Here’s a cool premise: it’s the year 2076, and the baby boomer generation is down to one last survivor, a guy named Martin McCrae! Well, if you like that, you might like this new novel by Latrobe, Pennsylvania’s Chris Rodell. The title tells the story but doesn’t begin to give it away: “The Last Baby Boomer: The Story of the Ultimate Ghoul Pool.”
A generation staring at itself in the mirror, baby boomers had always enjoyed the view. In the end, the world was so sick of them there was talk about hiring bounty hunters to track down the tired old remainders and shoot them off into deep space to fritter away their days angrily accusing one another of cheating at Euchre. But it was just rabble talk and one by one they all dried up and died off.
All except McCrae. And if you overlook the multitudes who were showing up to pray for his death, nobody wished him any ill. He’d enjoyed a life of spectacular failure exceeded only by dogged resilience. He’d never quit. He’d hit bottom more times than all but the most avid spankers, yet he always rose again.
And America took notice. He was as much a part of the nation’s character as Uncle Sam himself. That’s why they’d lodged him in a so-called “gallery suite” on the top floor of The Bolten Museum, a spectacular tourist attraction named after the 53rd president of the United States, a former TV and movie star. People would come from all over the world to visit McCrae at his multimedia exhibit, one that was so interactive contestants would sometimes leave with inadvertent gobs of spit dripping from their faces, unwelcome residue from the subject’s shouted declarations.
Prior to his coma, they could talk to him, have their picture taken with him, listen to his colorful lies and try to mine some truth from all the fool’s gold spilling from his toothless mouth.
While all the others, everyone, had devoted themselves to living forever, by God, it looked like he was the only one who was going to have a real run at it. Living forever had been a national obsession. Eat right, don’t drink, don’t smoke, pop the right pills, and endure the self-torture that was daily exercise and you might escape death. So millions of healthy, strapping Americans led pristine, vice-free lives without blemish, profanity or flaw. In the end, that’s what killed them. As the perfect specimens grew older and cruel time began to inflict its bitter victories against their brittle bodies, there was nothing the doctors could do to save them.

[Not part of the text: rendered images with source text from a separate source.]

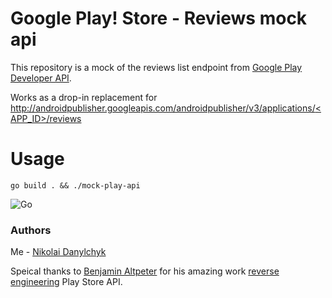 # Google Play! Store - Reviews mock api

This repository is a mock of the reviews list endpoint from [Google Play Developer API](https://developers.google.com/android-publisher/api-ref/rest/v3/reviews/list).

Works as a drop-in replacement for [http://androidpublisher.googleapis.com/androidpublisher/v3/applications/<APP_ID>/reviews](http://androidpublisher.googleapis.com/androidpublisher/v3/applications/<APP_ID>/reviews)

# Usage

```go build . && ./mock-play-api```

![Go](https://img.shields.io/badge/Go-1.23.0-blue.svg)

### Authors

Me - [Nikolai Danylchyk](https://www.linkedin.com/in/nikolai-dan/)

Speical thanks to [Benjamin Altpeter](https://mastodon.social/@baltpeter) for his amazing work [reverse engineering](https://mastodon.social/@baltpeter/108489492199400177) Play Store API.


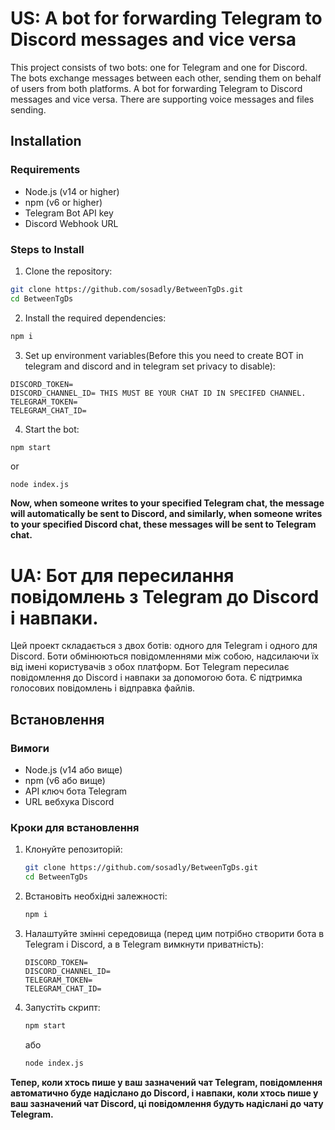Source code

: # US: A bot for forwarding Telegram to Discord messages and vice versa

This project consists of two bots: one for Telegram and one for Discord. The bots exchange messages between each other, sending them on behalf of users from both platforms. A bot for forwarding Telegram to Discord messages and vice versa. There are supporting voice messages and files sending.

## Installation

### Requirements
- Node.js (v14 or higher)
- npm (v6 or higher)
- Telegram Bot API key
- Discord Webhook URL

### Steps to Install

1. Clone the repository:
  ```bash
  git clone https://github.com/sosadly/BetweenTgDs.git
  cd BetweenTgDs
  ```
2. Install the required dependencies:
  ```bash
  npm i
  ```
3. Set up environment variables(Before this you need to create BOT in telegram and discord and in telegram set privacy to disable):
  ```
  DISCORD_TOKEN=
  DISCORD_CHANNEL_ID= THIS MUST BE YOUR CHAT ID IN SPECIFED CHANNEL.
  TELEGRAM_TOKEN=
  TELEGRAM_CHAT_ID= 
  ```
4. Start the bot:
  ```bash
  npm start
  ```
  or
  ```
  node index.js
  ```

**Now, when someone writes to your specified Telegram chat, the message will automatically be sent to Discord, and similarly, when someone writes to your specified Discord chat, these messages will be sent to Telegram chat.**



# UA: Бот для пересилання повідомлень з Telegram до Discord і навпаки.

Цей проект складається з двох ботів: одного для Telegram і одного для Discord. Боти обмінюються повідомленнями між собою, надсилаючи їх від імені користувачів з обох платформ. Бот Telegram пересилає повідомлення до Discord і навпаки за допомогою бота. Є підтримка голосових повідомлень і відправка файлів.

## Встановлення

### Вимоги
- Node.js (v14 або вище)
- npm (v6 або вище)
- API ключ бота Telegram
- URL вебхука Discord

### Кроки для встановлення

1. Клонуйте репозиторій:
   ```bash
   git clone https://github.com/sosadly/BetweenTgDs.git
   cd BetweenTgDs
   ```
2. Встановіть необхідні залежності:
   ```bash
   npm i
   ```
3. Налаштуйте змінні середовища (перед цим потрібно створити бота в Telegram і Discord, а в Telegram вимкнути приватність):
   ```
   DISCORD_TOKEN=
   DISCORD_CHANNEL_ID=
   TELEGRAM_TOKEN=
   TELEGRAM_CHAT_ID=
   ```
4. Запустіть скрипт:
   ```bash
   npm start
   ```
   або
   ```bash
   node index.js
   ```

**Тепер, коли хтось пише у ваш зазначений чат Telegram, повідомлення автоматично буде надіслано до Discord, і навпаки, коли хтось пише у ваш зазначений чат Discord, ці повідомлення будуть надіслані до чату Telegram.**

In the old days the doctor could tell patients to lose weight, quit smoking, stop drinking, cut back on salt, drive carefully and pay the lady on their way out. But when the baby boomers got older all the doctors could say was, “I’m sorry. You’ve followed my best advice all your life and now there’s nothing I can do for you. Pay the lady on your way out.”
That’s why doctors were thrilled with McCrae. His whole life he’d drank, smoked, ate rich foods, swore, had unsafe sex with lusty Haitians and generally lived a life of happy dissolution. While others were killing themselves trying to live forever, he’d done as he pleased. Now it was coming back to haunt him.